[Barrelfish-users] Possible bug?

Baumann Andrew andrewb at inf.ethz.ch
Wed Sep 14 19:59:13 CEST 2011


Hi,

A quick first thought: have you checked whether malloc() is failing and returning NULL on the sender side, which is then being delivered as a zero-length NULL buffer on the receiver? You do appear to have a memory leak on the receiver (someone needs to free the buffer p after it has been sent), so this might be the cause.

Andrew

From: Zeus Gómez Marmolejo [mailto:zeus.gomez at bsc.es]
Sent: Wednesday, 14 September, 2011 10:29
To: barrelfish-users at lists.inf.ethz.ch
Subject: [Barrelfish-users] Possible bug?

Hi all,

I'm trying the Barrelfish' ability of sending large buffers (now 64kb) between cores using flounder. And I'm experiencing a strange behaviour. After sending some messages, and running it for about 1 min in QEMU, the program segfaults or simply hangs. I'm not sure if I am doing something wrong... I'm trying it with the latest version of Barrelfish.

The program is inspired in "usr/tests/idctest/idctest.c". It's spawning another instance on core 1 and setting the binding. After that it creates another thread to "dispatch events". The main loop in core 0 is sending messages, while the main loop in core 1 is just waiting for a reply queue to have some messages and send them back. It's using the same "test.if" interface that idctest.c is using. I send it as an attachment. You can simply try it by copying it over the existing idctest.c.

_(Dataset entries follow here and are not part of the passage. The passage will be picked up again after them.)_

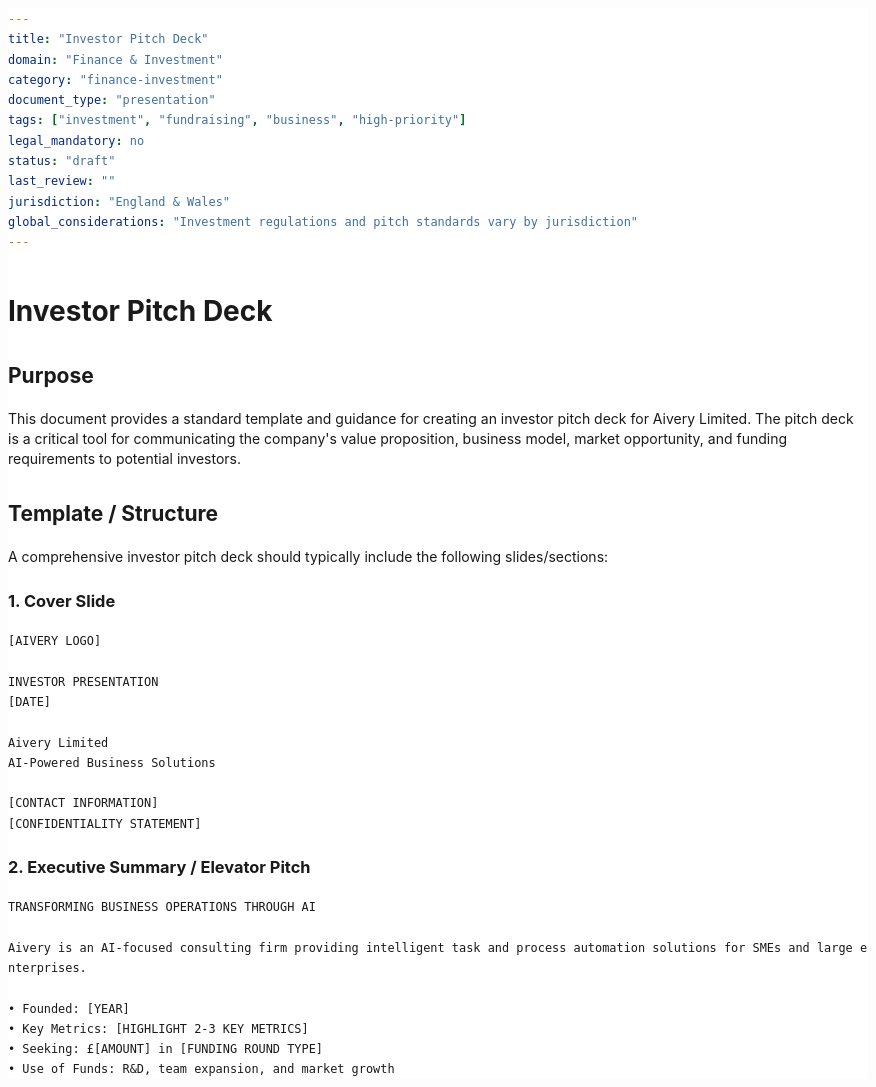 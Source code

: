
 ```yaml
---
title: "Investor Pitch Deck"
domain: "Finance & Investment"
category: "finance-investment"
document_type: "presentation"
tags: ["investment", "fundraising", "business", "high-priority"]
legal_mandatory: no
status: "draft"
last_review: ""
jurisdiction: "England & Wales"
global_considerations: "Investment regulations and pitch standards vary by jurisdiction"
---
```

# Investor Pitch Deck

## Purpose

This document provides a standard template and guidance for creating an investor pitch deck for Aivery Limited. The pitch deck is a critical tool for communicating the company's value proposition, business model, market opportunity, and funding requirements to potential investors.

## Template / Structure

A comprehensive investor pitch deck should typically include the following slides/sections:

### 1. Cover Slide

```
[AIVERY LOGO]

INVESTOR PRESENTATION
[DATE]

Aivery Limited
AI-Powered Business Solutions

[CONTACT INFORMATION]
[CONFIDENTIALITY STATEMENT]
```

### 2. Executive Summary / Elevator Pitch

```
TRANSFORMING BUSINESS OPERATIONS THROUGH AI

Aivery is an AI-focused consulting firm providing intelligent task and process automation solutions for SMEs and large enterprises.

• Founded: [YEAR]
• Key Metrics: [HIGHLIGHT 2-3 KEY METRICS]
• Seeking: £[AMOUNT] in [FUNDING ROUND TYPE]
• Use of Funds: R&D, team expansion, and market growth
```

So, core 0 is sending a message to core 1:

a = malloc(65536);
test_buf__tx(b, MKCONT(end, 0), a, 65536);

before sending it, it obtains a lock to ensure that next message is not sent before the previous one has been  already sent:

  while (__sync_lock_test_and_set(&busy, true))
    thread_yield();

The continuation closure is releasing the lock:

static void end(void *r)
{
  free (a);
  busy = false;
}

This function is being called always by the second thread, which is always dispatching messages. I know this is not very efficient to use this spinlock... Is there any other way to block the thread and wake it up by the other thread?

Core 1 when receives the message:

static void buf1(struct test_binding *b, uint8_t *p, size_t buflen)
{
  debug_printf("buf1 %u\n", p[65535]);
  ambf_buff_send(p);
}

Simply prints the last position and sends it back to core 0: queuing it to the other thread in order not to block the event dispatcher.

The program segfaults when accessing to buffer p, in the previous function, as sometimes p is null. In any case, there is no error reported...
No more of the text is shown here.